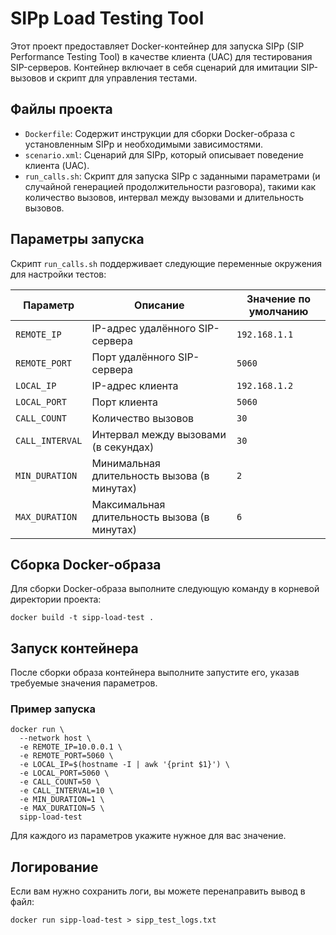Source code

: # SIPp Load Testing Tool

Этот проект предоставляет Docker-контейнер для запуска SIPp (SIP Performance Testing Tool) в качестве клиента (UAC) для тестирования SIP-серверов. Контейнер включает в себя сценарий для имитации SIP-вызовов и скрипт для управления тестами.

## Файлы проекта

*   `Dockerfile`: Содержит инструкции для сборки Docker-образа с установленным SIPp и необходимыми зависимостями.
*   `scenario.xml`: Сценарий для SIPp, который описывает поведение клиента (UAC).
*   `run_calls.sh`: Скрипт для запуска SIPp с заданными параметрами (и случайной генерацией продолжительности разговора), такими как количество вызовов, интервал между вызовами и длительность вызовов.

## Параметры запуска

Скрипт `run_calls.sh` поддерживает следующие переменные окружения для настройки тестов:

| Параметр      | Описание                                 | Значение по умолчанию |
|---------------|------------------------------------------|-----------------------|
| `REMOTE_IP`   | IP-адрес удалённого SIP-сервера          | `192.168.1.1`         |
| `REMOTE_PORT` | Порт удалённого SIP-сервера              | `5060`                |
| `LOCAL_IP`    | IP-адрес клиента                         | `192.168.1.2`         |
| `LOCAL_PORT`  | Порт клиента                             | `5060`                |
| `CALL_COUNT`  | Количество вызовов                       | `30`                  |
| `CALL_INTERVAL`| Интервал между вызовами (в секундах)   | `30`                  |
| `MIN_DURATION`| Минимальная длительность вызова (в минутах)| `2`                   |
| `MAX_DURATION`| Максимальная длительность вызова (в минутах)| `6`                   |

## Сборка Docker-образа

Для сборки Docker-образа выполните следующую команду в корневой директории проекта:

```
docker build -t sipp-load-test .
```

## Запуск контейнера
После сборки образа контейнера выполните запустите его, указав требуемые значения параметров.
### Пример запуска
```
docker run \
  --network host \
  -e REMOTE_IP=10.0.0.1 \
  -e REMOTE_PORT=5060 \
  -e LOCAL_IP=$(hostname -I | awk '{print $1}') \
  -e LOCAL_PORT=5060 \
  -e CALL_COUNT=50 \
  -e CALL_INTERVAL=10 \
  -e MIN_DURATION=1 \
  -e MAX_DURATION=5 \
  sipp-load-test
```
Для каждого из параметров укажите нужное для вас значение.

## Логирование
Если вам нужно сохранить логи, вы можете перенаправить вывод в файл:
```
docker run sipp-load-test > sipp_test_logs.txt
```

****

◆ Your task
Reproduce each line of the records exactly and exclude any images.

◆ Expected answer
Source code

: # SIPp Load Testing Tool

Этот проект предоставляет Docker-контейнер для запуска SIPp (SIP Performance Testing Tool) в качестве клиента (UAC) для тестирования SIP-серверов. Контейнер включает в себя сценарий для имитации SIP-вызовов и скрипт для управления тестами.

## Файлы проекта

*   `Dockerfile`: Содержит инструкции для сборки Docker-образа с установленным SIPp и необходимыми зависимостями.
*   `scenario.xml`: Сценарий для SIPp, который описывает поведение клиента (UAC).
*   `run_calls.sh`: Скрипт для запуска SIPp с заданными параметрами (и случайной генерацией продолжительности разговора), такими как количество вызовов, интервал между вызовами и длительность вызовов.

## Параметры запуска

Скрипт `run_calls.sh` поддерживает следующие переменные окружения для настройки тестов:

| Параметр      | Описание                                 | Значение по умолчанию |
|---------------|------------------------------------------|-----------------------|
| `REMOTE_IP`   | IP-адрес удалённого SIP-сервера          | `192.168.1.1`         |
| `REMOTE_PORT` | Порт удалённого SIP-сервера              | `5060`                |
| `LOCAL_IP`    | IP-адрес клиента                         | `192.168.1.2`         |
| `LOCAL_PORT`  | Порт клиента                             | `5060`                |
| `CALL_COUNT`  | Количество вызовов                       | `30`                  |
| `CALL_INTERVAL`| Интервал между вызовами (в секундах)   | `30`                  |
| `MIN_DURATION`| Минимальная длительность вызова (в минутах)| `2`                   |
| `MAX_DURATION`| Максимальная длительность вызова (в минутах)| `6`                   |

## Сборка Docker-образа

Для сборки Docker-образа выполните следующую команду в корневой директории проекта:

```
docker build -t sipp-load-test .
```

## Запуск контейнера
После сборки образа контейнера выполните запустите его, указав требуемые значения параметров.
### Пример запуска
```
docker run \
  --network host \
  -e REMOTE_IP=10.0.0.1 \
  -e REMOTE_PORT=5060 \
  -e LOCAL_IP=$(hostname -I | awk '{print $1}') \
  -e LOCAL_PORT=5060 \
  -e CALL_COUNT=50 \
  -e CALL_INTERVAL=10 \
  -e MIN_DURATION=1 \
  -e MAX_DURATION=5 \
  sipp-load-test
```
Для каждого из параметров укажите нужное для вас значение.

## Логирование
Если вам нужно сохранить логи, вы можете перенаправить вывод в файл:
```
docker run sipp-load-test > sipp_test_logs.txt
```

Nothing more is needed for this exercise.